An effective turnaround consists of the following steps:

  1. Dry Clean –
    Removing all organic matter from the shed such litter, feed and muck
  2. Wash Down –
    Pressurised spraying down of the system
  3. Detergent –
    A foaming detergent is applied and allowed the prescribed active period to break down fat lipids present in faeces and remove encrusted muck
  4. Disinfection –
    A Defra approved disinfectant used at the approved rate. Special attention should be paid to ensuring the appropriate dose rate is used and always ensure that the product used is suitable for use when temperatures are low.
  5. Secondary Disinfection –
    The use of Halamid fogging as a 10% solution as the final stage.

On turnaround the temperature of the house will drop as soon as the birds are depopulated, as the mite has evolved to go to ground when the food source is no longer present, we need to take a tactical approach to eliminating them. Interkokask used at a rate 3% is very powerful. Its unique formula containing chlorocresol and has shown excellent effectiveness used at an approximate rate of 11 litres in 350L of stock solution.

Several sites have gone to 30 weeks prior to the red mite challenge returning, thus taking the birds through a large part of the most stressful period. Also, this ensures the level of stress and challenge is minimal throughout the early weeks.

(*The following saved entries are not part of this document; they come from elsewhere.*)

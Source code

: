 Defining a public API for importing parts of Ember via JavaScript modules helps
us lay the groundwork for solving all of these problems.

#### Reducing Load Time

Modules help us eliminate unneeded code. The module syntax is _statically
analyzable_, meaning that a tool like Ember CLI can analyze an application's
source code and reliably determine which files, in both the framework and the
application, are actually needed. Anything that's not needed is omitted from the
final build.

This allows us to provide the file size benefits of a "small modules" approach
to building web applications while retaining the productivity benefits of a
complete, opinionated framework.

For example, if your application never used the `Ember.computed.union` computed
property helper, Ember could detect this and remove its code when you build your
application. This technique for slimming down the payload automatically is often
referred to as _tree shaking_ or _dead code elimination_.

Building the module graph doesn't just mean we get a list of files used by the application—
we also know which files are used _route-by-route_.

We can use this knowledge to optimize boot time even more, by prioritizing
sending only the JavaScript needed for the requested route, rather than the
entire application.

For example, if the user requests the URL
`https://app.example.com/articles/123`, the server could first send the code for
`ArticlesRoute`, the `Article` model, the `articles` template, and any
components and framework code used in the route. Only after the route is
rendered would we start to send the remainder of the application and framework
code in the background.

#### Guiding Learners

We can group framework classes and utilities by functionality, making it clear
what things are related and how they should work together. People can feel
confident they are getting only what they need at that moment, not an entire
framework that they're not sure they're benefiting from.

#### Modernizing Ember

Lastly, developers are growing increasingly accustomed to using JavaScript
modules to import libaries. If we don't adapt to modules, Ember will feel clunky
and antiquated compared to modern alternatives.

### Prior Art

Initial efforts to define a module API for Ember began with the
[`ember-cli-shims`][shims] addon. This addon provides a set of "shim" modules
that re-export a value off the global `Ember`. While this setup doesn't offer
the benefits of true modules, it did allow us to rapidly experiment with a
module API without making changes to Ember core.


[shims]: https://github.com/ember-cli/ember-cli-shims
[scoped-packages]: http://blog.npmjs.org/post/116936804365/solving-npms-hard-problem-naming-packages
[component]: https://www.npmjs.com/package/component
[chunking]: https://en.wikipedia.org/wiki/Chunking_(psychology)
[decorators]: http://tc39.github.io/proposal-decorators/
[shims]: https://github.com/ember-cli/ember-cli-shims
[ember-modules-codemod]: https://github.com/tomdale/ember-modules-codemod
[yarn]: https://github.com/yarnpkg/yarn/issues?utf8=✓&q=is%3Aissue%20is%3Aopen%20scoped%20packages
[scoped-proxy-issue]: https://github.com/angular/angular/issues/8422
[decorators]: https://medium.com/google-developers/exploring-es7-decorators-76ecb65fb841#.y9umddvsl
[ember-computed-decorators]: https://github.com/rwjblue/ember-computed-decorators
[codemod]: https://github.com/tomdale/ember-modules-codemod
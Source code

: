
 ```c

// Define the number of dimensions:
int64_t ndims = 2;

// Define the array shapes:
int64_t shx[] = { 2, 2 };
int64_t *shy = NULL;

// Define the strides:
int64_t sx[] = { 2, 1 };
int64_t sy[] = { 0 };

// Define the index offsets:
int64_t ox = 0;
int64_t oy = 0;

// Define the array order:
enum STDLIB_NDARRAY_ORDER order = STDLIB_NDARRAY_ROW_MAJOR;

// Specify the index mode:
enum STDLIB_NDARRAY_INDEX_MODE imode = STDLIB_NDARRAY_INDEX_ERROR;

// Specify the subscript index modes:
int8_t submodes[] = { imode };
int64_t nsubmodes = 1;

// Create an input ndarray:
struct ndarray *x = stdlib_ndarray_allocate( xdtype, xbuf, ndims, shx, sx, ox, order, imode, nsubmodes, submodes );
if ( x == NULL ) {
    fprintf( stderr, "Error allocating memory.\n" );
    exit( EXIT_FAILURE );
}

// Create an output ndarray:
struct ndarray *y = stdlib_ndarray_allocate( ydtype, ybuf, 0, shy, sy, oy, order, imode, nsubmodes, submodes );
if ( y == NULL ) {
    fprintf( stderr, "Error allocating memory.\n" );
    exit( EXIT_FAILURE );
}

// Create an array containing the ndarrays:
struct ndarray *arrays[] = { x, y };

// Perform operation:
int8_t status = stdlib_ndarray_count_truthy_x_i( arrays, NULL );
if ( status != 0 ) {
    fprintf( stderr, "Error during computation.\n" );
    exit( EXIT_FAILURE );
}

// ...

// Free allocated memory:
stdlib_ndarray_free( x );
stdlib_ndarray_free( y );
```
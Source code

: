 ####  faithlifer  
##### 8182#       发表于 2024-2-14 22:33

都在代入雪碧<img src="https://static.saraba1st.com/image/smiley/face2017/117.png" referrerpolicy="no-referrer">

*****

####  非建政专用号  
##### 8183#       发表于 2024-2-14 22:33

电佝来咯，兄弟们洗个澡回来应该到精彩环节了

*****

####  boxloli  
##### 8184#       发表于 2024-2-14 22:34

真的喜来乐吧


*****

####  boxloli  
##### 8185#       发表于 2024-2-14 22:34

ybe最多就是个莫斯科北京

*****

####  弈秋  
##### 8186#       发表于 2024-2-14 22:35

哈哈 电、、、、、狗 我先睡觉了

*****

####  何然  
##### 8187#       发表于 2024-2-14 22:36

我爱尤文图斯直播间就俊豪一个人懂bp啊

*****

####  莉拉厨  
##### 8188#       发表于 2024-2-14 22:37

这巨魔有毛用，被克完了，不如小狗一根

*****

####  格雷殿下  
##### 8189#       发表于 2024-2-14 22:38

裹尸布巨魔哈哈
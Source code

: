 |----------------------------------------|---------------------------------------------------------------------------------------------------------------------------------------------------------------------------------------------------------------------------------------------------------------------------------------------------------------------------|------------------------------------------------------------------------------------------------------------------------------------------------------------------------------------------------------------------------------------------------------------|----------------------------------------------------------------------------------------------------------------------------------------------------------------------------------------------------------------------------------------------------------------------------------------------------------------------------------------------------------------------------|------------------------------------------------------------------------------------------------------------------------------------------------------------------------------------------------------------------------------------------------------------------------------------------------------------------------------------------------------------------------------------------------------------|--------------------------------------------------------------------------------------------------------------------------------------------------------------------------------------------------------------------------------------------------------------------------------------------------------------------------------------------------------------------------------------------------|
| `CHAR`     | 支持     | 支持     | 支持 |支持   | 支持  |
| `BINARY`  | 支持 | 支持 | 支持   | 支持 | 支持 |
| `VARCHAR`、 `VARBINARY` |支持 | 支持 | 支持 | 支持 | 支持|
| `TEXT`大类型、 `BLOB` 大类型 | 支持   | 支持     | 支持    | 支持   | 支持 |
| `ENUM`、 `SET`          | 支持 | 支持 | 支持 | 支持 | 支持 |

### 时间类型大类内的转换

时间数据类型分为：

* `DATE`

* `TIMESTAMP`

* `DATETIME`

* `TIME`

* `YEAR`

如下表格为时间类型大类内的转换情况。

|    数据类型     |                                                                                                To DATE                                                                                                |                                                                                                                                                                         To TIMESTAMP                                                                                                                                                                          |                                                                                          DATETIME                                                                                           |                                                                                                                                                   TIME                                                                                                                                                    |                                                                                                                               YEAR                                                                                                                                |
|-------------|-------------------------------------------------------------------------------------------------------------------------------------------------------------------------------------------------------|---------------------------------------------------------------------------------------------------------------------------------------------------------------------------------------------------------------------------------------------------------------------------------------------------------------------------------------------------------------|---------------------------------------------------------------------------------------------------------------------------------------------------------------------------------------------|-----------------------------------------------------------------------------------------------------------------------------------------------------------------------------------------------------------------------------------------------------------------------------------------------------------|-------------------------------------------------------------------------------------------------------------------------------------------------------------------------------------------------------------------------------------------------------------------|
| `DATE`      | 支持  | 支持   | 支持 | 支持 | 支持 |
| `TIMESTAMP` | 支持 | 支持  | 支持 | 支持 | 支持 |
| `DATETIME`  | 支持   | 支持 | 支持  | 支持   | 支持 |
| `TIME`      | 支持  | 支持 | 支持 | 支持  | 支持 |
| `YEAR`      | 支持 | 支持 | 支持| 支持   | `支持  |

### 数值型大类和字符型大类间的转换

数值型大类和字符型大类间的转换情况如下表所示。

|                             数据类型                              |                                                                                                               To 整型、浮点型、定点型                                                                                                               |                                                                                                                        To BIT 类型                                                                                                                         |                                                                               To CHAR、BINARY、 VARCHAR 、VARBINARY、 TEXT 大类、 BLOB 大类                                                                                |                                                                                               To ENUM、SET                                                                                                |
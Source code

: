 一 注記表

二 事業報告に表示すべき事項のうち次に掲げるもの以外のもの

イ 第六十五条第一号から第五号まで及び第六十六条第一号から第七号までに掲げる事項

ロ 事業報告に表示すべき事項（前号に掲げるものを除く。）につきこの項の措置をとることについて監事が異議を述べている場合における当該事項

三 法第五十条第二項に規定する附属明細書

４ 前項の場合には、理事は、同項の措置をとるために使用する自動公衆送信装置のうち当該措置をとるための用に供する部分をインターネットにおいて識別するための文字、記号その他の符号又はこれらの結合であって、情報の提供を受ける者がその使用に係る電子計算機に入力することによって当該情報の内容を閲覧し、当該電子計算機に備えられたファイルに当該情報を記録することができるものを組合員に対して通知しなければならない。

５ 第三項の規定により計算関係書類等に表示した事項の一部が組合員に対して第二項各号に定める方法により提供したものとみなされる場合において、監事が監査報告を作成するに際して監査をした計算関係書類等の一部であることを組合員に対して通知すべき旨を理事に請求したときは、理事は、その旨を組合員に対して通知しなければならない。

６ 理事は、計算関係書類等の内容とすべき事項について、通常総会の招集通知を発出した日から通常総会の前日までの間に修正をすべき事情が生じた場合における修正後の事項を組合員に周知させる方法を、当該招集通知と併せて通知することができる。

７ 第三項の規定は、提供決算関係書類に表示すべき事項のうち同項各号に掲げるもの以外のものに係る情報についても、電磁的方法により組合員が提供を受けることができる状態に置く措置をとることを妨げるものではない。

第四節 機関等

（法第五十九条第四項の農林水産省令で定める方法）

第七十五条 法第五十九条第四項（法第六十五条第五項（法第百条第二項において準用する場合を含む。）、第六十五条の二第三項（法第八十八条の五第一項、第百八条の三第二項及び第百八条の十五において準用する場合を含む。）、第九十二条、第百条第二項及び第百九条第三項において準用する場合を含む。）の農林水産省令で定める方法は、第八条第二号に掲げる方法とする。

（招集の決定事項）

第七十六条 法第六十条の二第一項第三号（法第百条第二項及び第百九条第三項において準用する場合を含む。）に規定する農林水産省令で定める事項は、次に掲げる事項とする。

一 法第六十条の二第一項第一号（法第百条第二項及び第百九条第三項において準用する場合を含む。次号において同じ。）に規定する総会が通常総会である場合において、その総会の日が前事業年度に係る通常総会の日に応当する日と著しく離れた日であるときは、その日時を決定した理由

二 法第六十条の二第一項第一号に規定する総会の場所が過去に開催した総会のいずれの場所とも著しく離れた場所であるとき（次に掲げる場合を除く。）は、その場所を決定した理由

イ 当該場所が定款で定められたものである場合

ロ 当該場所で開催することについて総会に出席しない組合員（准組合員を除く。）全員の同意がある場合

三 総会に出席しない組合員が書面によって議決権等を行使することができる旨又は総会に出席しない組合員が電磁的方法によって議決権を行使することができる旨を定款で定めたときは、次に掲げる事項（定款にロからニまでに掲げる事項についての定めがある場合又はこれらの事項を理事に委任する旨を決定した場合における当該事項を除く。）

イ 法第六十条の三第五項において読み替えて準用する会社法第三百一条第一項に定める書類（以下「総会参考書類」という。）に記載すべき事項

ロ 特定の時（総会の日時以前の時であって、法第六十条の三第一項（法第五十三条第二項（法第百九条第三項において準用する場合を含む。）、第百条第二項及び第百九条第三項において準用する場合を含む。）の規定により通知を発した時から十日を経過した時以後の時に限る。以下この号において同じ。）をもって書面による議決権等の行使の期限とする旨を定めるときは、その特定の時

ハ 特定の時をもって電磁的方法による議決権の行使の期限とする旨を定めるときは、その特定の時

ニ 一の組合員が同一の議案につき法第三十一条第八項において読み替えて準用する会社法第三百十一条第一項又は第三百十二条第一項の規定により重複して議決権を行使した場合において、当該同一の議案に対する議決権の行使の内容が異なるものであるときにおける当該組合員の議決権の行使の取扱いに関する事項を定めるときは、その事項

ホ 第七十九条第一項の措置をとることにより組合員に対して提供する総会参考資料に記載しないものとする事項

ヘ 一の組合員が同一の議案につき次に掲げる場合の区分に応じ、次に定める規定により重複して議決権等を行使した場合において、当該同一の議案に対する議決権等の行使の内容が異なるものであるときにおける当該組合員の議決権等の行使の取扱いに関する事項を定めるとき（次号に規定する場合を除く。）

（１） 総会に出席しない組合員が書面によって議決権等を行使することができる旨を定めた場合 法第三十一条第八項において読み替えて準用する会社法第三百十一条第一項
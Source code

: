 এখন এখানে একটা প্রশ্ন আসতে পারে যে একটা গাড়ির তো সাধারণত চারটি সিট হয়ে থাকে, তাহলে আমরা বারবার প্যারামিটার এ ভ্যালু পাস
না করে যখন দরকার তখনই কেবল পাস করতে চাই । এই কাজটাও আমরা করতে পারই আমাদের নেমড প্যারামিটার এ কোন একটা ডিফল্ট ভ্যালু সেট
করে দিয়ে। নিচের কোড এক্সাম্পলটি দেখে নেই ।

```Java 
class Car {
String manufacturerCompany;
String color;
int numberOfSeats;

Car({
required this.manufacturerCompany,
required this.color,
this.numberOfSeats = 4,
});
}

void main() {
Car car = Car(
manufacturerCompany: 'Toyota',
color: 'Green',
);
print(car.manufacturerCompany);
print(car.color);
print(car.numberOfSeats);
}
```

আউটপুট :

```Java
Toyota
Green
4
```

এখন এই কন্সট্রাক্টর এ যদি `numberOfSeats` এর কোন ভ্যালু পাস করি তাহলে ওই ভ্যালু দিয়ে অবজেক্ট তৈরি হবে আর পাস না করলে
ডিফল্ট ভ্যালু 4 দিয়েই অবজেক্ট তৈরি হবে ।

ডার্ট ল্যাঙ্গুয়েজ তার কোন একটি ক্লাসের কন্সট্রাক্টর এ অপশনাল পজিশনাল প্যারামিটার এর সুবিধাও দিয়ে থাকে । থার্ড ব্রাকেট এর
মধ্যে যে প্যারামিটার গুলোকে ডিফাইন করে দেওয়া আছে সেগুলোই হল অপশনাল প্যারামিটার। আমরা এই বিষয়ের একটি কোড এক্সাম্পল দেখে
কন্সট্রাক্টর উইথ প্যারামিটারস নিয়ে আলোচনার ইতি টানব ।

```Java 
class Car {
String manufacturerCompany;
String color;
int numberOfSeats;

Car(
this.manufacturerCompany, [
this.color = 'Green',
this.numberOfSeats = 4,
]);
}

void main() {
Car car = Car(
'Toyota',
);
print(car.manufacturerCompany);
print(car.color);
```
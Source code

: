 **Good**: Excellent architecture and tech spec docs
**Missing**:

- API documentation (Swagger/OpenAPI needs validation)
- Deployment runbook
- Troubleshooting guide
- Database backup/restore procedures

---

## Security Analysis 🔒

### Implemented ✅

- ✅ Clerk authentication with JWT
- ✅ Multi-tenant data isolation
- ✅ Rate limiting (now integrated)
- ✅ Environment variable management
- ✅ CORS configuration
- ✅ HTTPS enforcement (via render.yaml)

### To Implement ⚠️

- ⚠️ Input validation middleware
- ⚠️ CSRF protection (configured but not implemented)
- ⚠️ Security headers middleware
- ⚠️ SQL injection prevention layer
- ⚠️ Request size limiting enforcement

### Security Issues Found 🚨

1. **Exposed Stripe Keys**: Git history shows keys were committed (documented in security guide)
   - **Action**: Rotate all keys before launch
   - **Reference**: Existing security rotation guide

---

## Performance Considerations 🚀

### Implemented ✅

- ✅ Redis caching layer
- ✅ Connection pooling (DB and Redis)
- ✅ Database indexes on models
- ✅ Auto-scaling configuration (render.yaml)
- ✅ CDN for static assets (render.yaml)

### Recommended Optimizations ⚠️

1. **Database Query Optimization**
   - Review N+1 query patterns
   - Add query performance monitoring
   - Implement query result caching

The use of dry cleaning carries many risks, among them an insecticide which has been fogged will struggle to penetrate a system that has organic matter present. When looking for mites there are key spots which offer the mites safety. The areas under the drinking line clips, in the joints of metal infrastructure and underneath and dried on muck or dust will all be replete with mite in a challenged house on turnaround.

When choosing your product, ensure you consider the DEFRA trial work as this work is completely independent of the manufacturers. Looking at this work, the two standout products that are currently available consist of Interkokask and Intercid. Intercid is comprised of Glutaraldehyde and Formaldehyde which are particularly effective against Salmonella when used at the correct rate.

The greater the investment in ensuring your new flock is housed in a clean, sterile, oocyst and worm free environment, the greater the chance the flock will go onto perform well. Performance of a laying flock is reliant on many factors; the stress of disease challenge is a key factor and could be the deciding factor.